Google hates XML

by Ric Johnson

I just came across an article that announced Google open sourced their 'Protocol buffers' but decided NOT to use XML.

It is great that Google is contributing to the community and is showing the world how their system works, but I wonder if the inmates have taken over the asylum. I am a software engineer, so I enjoy the technical information, but I also ran my own company, and evolved to view problems from the business end. If you let the 'engineers run the show', then you get a very narrow viewpoint.

I think we have a severe ‘Not invented here’ syndrome inside Google.

24 Comments

DeWitt Clinton
2008-07-11 11:22:52
Hi Ric,


I assure you, Google does not hate XML.


On the contrary, we're one of the biggest supporters of XML-based APIs, with a huge variety of AtomPub services (http://code.google.com/apis/gdata/). Between AtomPub and our JSON-based Ajax services we're deeply committed to interop-friendly internet protocols.

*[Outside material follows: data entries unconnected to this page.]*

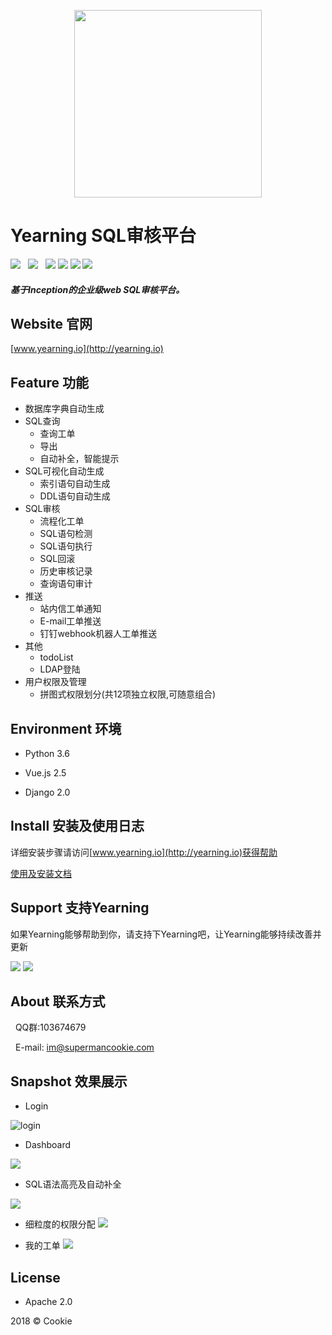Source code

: <p align="center">
        <img width="300" src="logo.png">
</p>

# Yearning SQL审核平台

![](https://img.shields.io/badge/build-release-brightgreen.svg)  
![](https://img.shields.io/badge/version-v1.2.0-brightgreen.svg)  
![](https://img.shields.io/badge/vue.js-2.5.0-brightgreen.svg) 
![](https://img.shields.io/badge/iview-2.8.0-brightgreen.svg?style=flat-square) 
![](https://img.shields.io/badge/python-3.6-brightgreen.svg)
![](https://img.shields.io/badge/Django-2.0-brightgreen.svg)

##### 基于Inception的企业级web SQL审核平台。

## Website 官网

[www.yearning.io](http://yearning.io)

## Feature 功能

- 数据库字典自动生成
- SQL查询
    - 查询工单 
    - 导出
    - 自动补全，智能提示 
- SQL可视化自动生成
    - 索引语句自动生成
    - DDL语句自动生成
- SQL审核
    - 流程化工单
    - SQL语句检测
    - SQL语句执行
    - SQL回滚
    - 历史审核记录
    - 查询语句审计
- 推送
    - 站内信工单通知
    - E-mail工单推送
    - 钉钉webhook机器人工单推送
- 其他
    - todoList
    - LDAP登陆   
- 用户权限及管理
    - 拼图式权限划分(共12项独立权限,可随意组合)

## Environment 环境

- Python 3.6

- Vue.js 2.5

- Django 2.0

## Install 安装及使用日志

详细安装步骤请访问[www.yearning.io](http://yearning.io)获得帮助

[使用及安装文档](http://supermancookie.com/Yearning-document/)

## Support 支持Yearning

如果Yearning能够帮助到你，请支持下Yearning吧，让Yearning能够持续改善并更新

![](http://oy0f4k5qi.bkt.clouddn.com/alipay--.jpg)
![](http://oy0f4k5qi.bkt.clouddn.com/wechat--.jpg)
  
## About 联系方式
   
   QQ群:103674679
   
   E-mail: im@supermancookie.com

## Snapshot 效果展示

- Login

![login](http://oy0f4k5qi.bkt.clouddn.com/login_yearning.png)


- Dashboard

![](http://oy0f4k5qi.bkt.clouddn.com/23123.png)

- SQL语法高亮及自动补全

![](http://oy0f4k5qi.bkt.clouddn.com/dml.png)

- 细粒度的权限分配
![](http://oy0f4k5qi.bkt.clouddn.com/per.png)

- 我的工单
![](http://oy0f4k5qi.bkt.clouddn.com/myorder.png)


## License

- Apache 2.0

2018 © Cookie


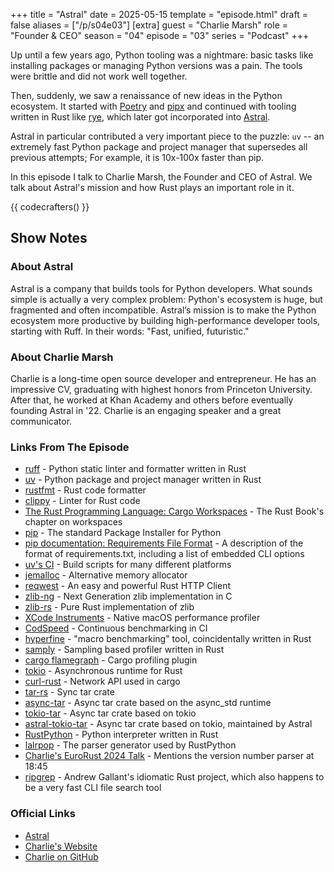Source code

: +++
title = "Astral"
date = 2025-05-15
template = "episode.html"
draft = false
aliases = ["/p/s04e03"]
[extra]
guest = "Charlie Marsh"
role = "Founder & CEO"
season = "04"
episode = "03"
series = "Podcast"
+++

<div><script id="letscast-player-7b80a2f5" src="https://letscast.fm/podcasts/rust-in-production-82281512/episodes/uv-with-charlie-marsh/player.js?size=s"></script></div>

Up until a few years ago, Python tooling was a nightmare:
basic tasks like installing packages or managing Python versions was a pain.
The tools were brittle and did not work well together.

Then, suddenly, we saw a renaissance of new ideas in the Python ecosystem.
It started with [Poetry](https://python-poetry.org/) and [pipx](https://pypa.github.io/pipx/) and
continued with tooling written in Rust like [rye](https://rye.astral.sh/), which later got incorporated into 
[Astral](https://astral.sh/).

Astral in particular contributed a very important piece to the puzzle: `uv`
-- an extremely fast Python package and project manager that supersedes all previous attempts;
For example, it is 10x-100x faster than pip.

<!-- more -->

In this episode I talk to Charlie Marsh, the Founder and CEO of Astral.
We talk about Astral's mission and how Rust plays an important role in it. 

{{ codecrafters() }}

## Show Notes

### About Astral

Astral is a company that builds tools for Python developers.
What sounds simple is actually a very complex problem:
Python's ecosystem is huge, but fragmented and often incompatible.
Astral’s mission is to make the Python ecosystem more productive by building high-performance developer tools, starting with Ruff.
In their words: "Fast, unified, futuristic."

### About Charlie Marsh 

Charlie is a long-time open source developer and entrepreneur.
He has an impressive CV, graduating with highest honors from Princeton University.
After that, he worked at Khan Academy and others before eventually founding Astral in '22.
Charlie is an engaging speaker and a great communicator.

### Links From The Episode

- [ruff](https://docs.astral.sh/ruff/) - Python static linter and formatter written in Rust
- [uv](https://docs.astral.sh/uv/) - Python package and project manager written in Rust
- [rustfmt](https://github.com/rust-lang/rustfmt) - Rust code formatter
- [clippy](https://github.com/rust-lang/rust-clippy/) - Linter for Rust code
- [The Rust Programming Language: Cargo Workspaces](https://doc.rust-lang.org/book/ch14-03-cargo-workspaces.html) - The Rust Book's chapter on workspaces
- [pip](https://pip.pypa.io/en/stable/) - The standard Package Installer for Python
- [pip documentation: Requirements File Format](https://pip.pypa.io/en/stable/reference/requirements-file-format/) - A description of the format of requirements.txt, including a list of embedded CLI options
- [uv's CI](https://github.com/astral-sh/uv/tree/main/.github/workflows) - Build scripts for many different platforms
- [jemalloc](https://jemalloc.net/) - Alternative memory allocator
- [reqwest](https://github.com/seanmonstar/reqwest) - An easy and powerful Rust HTTP Client
- [zlib-ng](https://github.com/zlib-ng/zlib-ng) - Next Generation zlib implementation in C
- [zlib-rs](https://github.com/trifectatechfoundation/zlib-rs) - Pure Rust implementation of zlib
- [XCode Instruments](https://developer.apple.com/tutorials/instruments) - Native macOS performance profiler
- [CodSpeed](https://codspeed.io/) - Continuous benchmarking in CI
- [hyperfine](https://github.com/sharkdp/hyperfine) - "macro benchmarking" tool, coincidentally written in Rust
- [samply](https://github.com/mstange/samply) - Sampling based profiler written in Rust
- [cargo flamegraph](https://github.com/flamegraph-rs/flamegraph) - Cargo profiling plugin
- [tokio](https://tokio.rs) - Asynchronous runtime for Rust
- [curl-rust](https://github.com/alexcrichton/curl-rust) - Network API used in cargo
- [tar-rs](https://github.com/alexcrichton/tar-rs) - Sync tar crate
- [async-tar](https://github.com/dignifiedquire/async-tar) - Async tar crate based on the async_std runtime
- [tokio-tar](https://github.com/vorot93/tokio-tar) - Async tar crate based on tokio
- [astral-tokio-tar](https://github.com/astral-sh/tokio-tar) - Async tar crate based on tokio, maintained by Astral
- [RustPython](https://rustpython.github.io/) - Python interpreter written in Rust
- [lalrpop](https://github.com/lalrpop/lalrpop) - The parser generator used by RustPython
- [Charlie's EuroRust 2024 Talk](https://youtu.be/zOY9mc-zRxk) - Mentions the version number parser at 18:45
- [ripgrep](https://github.com/BurntSushi/ripgrep) - Andrew Gallant's idiomatic Rust project, which also happens to be a very fast CLI file search tool

### Official Links

- [Astral](https://astral.sh/)
- [Charlie's Website](https://crmarsh.com/)
- [Charlie on GitHub](https://github.com/charliermarsh)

Protocol Buffers are advantageous in other situations, though. Protobufs offer known endpoints the ability to serialize data with a high degree of time and space efficiency. The gain in performance and reduction in size is significant -- especially on the scale of data that Google processes! -- but we don't expose protobuf-based endpoints to external, unknown clients. For those we do indeed tend to favor XML-based protocols.


Cheers,


-DeWitt

Eric Jain
2008-07-11 11:24:31
Well there is no X on Google, or is there? :-)


To be fair, I've run into the same issues when storing large sets of small items for fast random access. Binary serialization had a huge (don't know about 200x, but definitely 10x) advantage, perhaps because it's more compact (which means less disk access and better use of caches) and is simpler to parse.


I've tested various "binary" XML formats, but didn't find any that offered a significant advantage over plain old gzip (especially when you take CPU use into consideration). Gzip is great for distributing medium-to-large documents, but less so for storing and transferring small pieces of data within a system.


I agree that the best optimization is to simplify the data model, but there is only so much you can do, and if you reach the point where engineering is removing stuff from the customer data model, then that's what I'd call having the inmates run the asylum!

James Bennett
2008-07-11 11:27:30
See, me, I look at the guys who do a better job working with markup than anyone else on the planet, and hear them say "XML didn't suit what we needed", and think "wow, they probably know their own needs and the limitations of available tools better than I do".


But then I don't really have my life invested in any particular markup scheme, so I don't need to be personally insulted when somebody decides XML doesn't work for them ;)

Ric
2008-07-11 11:48:08
@Dewitt: I know Google does not really hate XML, but sometimes it seems like it! I use a lot of your protocols, but mostly in JSON. I am SURE 'Protocol Buffers' are kewl, but my point is that you guys could get XML to work. I am willing to bet someone will make something similar in less than a year that uses more structured markup. You game? By the way - the website you linked to seems to be down.
@Eric: The whole point of my post is that Google created a whole NEW markup instead of improving XML libraries. Then the 200 times speed would go down to 100, then 50, then ....
@James: I agree XML is not the best tool for EVERYTHING, but it seems they invented a new markup that depends more on context, which limits the reuse-ability.
dbt
2008-07-11 12:00:47
Excuse me, have you ever dealt with systems that have to transmit hundreds of thousands of messages per second?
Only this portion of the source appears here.